**DATASET:**

================

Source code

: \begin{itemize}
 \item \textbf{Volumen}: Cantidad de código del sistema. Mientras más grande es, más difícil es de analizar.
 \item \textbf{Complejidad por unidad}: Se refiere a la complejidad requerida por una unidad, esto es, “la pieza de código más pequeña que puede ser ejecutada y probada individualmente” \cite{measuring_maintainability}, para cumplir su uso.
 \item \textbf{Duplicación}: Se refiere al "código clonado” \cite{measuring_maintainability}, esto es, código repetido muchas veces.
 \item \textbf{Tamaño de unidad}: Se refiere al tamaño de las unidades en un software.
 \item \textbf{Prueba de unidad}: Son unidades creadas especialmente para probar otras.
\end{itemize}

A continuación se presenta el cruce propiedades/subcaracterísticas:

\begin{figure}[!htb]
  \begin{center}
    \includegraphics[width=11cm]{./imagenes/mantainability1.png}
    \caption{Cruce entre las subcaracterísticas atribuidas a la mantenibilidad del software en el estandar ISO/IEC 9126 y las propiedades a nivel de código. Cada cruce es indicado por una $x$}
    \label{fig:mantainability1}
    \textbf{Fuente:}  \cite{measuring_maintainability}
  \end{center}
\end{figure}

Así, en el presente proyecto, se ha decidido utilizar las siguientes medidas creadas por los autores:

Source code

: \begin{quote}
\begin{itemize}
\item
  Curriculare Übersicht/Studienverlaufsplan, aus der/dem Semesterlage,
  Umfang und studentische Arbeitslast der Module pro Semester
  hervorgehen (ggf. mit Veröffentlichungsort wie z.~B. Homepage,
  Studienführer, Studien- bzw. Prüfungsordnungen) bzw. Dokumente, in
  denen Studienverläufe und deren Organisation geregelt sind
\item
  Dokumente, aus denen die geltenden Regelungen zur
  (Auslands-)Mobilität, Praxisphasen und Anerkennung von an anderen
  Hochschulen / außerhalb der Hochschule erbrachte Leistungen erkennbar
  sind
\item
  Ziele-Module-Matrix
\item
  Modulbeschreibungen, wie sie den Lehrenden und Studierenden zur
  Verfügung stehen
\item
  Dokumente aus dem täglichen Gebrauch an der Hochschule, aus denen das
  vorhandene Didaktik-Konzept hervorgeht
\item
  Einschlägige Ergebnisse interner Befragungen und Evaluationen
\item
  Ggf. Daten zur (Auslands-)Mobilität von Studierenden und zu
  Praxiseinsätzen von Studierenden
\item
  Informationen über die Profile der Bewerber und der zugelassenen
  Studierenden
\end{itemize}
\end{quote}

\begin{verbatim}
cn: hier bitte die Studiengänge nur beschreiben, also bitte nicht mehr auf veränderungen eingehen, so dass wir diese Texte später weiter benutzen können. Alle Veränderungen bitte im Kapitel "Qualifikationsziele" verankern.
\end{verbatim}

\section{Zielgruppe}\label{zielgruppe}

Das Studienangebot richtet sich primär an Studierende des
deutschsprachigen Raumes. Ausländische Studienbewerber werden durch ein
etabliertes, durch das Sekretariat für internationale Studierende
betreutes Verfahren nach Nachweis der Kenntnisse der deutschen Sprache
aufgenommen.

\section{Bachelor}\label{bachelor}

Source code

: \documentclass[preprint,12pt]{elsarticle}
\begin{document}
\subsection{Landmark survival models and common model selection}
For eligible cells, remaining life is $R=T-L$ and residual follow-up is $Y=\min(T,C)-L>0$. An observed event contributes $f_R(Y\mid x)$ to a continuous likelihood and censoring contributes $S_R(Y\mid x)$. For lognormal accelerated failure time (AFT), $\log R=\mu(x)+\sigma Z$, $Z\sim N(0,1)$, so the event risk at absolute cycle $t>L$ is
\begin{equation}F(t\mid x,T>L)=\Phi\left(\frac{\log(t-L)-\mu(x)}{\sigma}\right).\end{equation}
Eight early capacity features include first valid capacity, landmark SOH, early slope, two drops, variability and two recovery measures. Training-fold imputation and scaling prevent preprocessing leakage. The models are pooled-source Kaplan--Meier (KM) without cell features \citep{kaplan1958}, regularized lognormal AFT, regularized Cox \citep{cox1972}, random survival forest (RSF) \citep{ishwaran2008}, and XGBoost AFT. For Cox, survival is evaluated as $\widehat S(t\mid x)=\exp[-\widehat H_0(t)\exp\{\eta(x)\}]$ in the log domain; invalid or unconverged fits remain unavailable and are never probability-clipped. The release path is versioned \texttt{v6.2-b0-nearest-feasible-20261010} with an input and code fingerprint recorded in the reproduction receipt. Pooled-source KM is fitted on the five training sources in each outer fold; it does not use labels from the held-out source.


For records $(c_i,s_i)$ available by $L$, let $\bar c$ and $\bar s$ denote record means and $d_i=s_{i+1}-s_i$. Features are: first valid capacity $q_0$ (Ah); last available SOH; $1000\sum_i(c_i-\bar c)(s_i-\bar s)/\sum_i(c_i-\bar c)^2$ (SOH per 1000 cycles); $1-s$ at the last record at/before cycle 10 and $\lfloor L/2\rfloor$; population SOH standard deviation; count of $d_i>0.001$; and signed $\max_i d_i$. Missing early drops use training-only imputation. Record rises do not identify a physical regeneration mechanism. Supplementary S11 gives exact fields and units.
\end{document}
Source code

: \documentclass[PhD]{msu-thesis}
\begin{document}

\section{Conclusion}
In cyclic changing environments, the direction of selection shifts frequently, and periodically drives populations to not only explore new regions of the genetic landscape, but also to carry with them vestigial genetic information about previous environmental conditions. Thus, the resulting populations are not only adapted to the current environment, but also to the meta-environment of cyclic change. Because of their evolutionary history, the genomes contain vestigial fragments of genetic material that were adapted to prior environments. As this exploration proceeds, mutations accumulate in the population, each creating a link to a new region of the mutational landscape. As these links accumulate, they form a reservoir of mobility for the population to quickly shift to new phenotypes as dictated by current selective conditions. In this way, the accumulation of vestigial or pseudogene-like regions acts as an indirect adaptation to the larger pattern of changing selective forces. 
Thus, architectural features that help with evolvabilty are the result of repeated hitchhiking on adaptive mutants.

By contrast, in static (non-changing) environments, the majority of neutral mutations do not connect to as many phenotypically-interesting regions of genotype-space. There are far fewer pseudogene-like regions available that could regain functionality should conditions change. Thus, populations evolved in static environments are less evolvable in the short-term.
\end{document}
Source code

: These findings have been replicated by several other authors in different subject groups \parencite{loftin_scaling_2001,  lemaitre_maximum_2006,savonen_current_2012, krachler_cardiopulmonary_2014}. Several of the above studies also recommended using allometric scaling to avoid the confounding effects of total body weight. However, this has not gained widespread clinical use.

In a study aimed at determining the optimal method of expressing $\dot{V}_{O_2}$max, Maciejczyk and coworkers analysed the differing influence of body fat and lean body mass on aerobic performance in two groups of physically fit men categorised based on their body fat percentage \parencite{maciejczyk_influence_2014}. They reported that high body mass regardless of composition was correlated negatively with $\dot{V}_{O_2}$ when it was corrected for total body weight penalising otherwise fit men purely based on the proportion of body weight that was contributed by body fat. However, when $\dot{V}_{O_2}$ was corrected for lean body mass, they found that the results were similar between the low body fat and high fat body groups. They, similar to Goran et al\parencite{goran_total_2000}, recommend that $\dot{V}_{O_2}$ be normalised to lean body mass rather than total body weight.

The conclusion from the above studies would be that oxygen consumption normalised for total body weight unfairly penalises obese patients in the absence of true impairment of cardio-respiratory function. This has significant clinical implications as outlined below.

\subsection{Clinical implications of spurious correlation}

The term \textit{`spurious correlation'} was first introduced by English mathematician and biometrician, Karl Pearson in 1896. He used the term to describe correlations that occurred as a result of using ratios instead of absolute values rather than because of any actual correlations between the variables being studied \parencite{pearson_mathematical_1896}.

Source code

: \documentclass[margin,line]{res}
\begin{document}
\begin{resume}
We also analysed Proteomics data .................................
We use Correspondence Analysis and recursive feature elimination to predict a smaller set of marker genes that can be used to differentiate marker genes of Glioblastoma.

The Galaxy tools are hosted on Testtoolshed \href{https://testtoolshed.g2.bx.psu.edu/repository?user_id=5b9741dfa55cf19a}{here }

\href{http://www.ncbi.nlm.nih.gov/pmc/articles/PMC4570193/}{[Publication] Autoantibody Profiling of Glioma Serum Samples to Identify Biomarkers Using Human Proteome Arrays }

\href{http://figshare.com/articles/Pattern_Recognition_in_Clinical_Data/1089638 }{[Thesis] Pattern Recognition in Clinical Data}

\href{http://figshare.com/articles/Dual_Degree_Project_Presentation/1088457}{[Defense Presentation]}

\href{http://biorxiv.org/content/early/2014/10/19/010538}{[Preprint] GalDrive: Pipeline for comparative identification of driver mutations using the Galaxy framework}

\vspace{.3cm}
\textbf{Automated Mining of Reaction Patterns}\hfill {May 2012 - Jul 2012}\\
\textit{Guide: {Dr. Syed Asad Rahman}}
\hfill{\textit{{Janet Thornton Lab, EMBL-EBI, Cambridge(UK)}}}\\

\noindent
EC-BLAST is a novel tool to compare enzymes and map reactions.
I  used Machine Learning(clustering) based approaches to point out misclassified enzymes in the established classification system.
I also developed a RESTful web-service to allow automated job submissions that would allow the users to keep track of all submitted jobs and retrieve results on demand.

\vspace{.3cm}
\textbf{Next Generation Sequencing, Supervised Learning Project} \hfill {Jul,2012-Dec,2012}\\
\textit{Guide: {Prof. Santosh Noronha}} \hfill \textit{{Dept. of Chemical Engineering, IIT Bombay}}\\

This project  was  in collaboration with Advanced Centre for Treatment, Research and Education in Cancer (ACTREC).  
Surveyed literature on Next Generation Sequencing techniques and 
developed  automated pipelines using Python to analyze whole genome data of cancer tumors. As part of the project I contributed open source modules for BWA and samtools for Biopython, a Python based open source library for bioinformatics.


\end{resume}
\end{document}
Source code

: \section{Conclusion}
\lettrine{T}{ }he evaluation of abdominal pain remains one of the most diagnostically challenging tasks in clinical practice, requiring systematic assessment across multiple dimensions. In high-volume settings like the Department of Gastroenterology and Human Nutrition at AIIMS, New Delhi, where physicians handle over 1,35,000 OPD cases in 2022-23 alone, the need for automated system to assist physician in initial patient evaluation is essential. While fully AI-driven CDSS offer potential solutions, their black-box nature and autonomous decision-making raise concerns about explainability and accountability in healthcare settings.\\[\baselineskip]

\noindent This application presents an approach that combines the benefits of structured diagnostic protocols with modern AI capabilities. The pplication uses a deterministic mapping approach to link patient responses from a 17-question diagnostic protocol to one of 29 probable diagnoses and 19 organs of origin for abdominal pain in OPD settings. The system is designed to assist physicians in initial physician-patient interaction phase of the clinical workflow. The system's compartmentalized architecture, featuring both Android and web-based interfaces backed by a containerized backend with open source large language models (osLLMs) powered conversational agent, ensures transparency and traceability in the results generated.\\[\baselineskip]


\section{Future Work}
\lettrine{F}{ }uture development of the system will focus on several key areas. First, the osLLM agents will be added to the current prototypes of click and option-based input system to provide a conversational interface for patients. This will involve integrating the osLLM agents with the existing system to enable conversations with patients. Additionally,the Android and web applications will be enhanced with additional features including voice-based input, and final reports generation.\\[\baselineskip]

================

**TASK TO CARRY OUT:** The expected answer is an exact copy of the lines above, beginning at the line with "A continuación se" and ending at the line with "entre las subcaracterísticas", with both ends in.

**RESPONSE AREA:**
A continuación se presenta el cruce propiedades/subcaracterísticas:

\begin{figure}[!htb]
  \begin{center}
    \includegraphics[width=11cm]{./imagenes/mantainability1.png}
    \caption{Cruce entre las subcaracterísticas atribuidas a la mantenibilidad del software en el estandar ISO/IEC 9126 y las propiedades a nivel de código. Cada cruce es indicado por una $x$}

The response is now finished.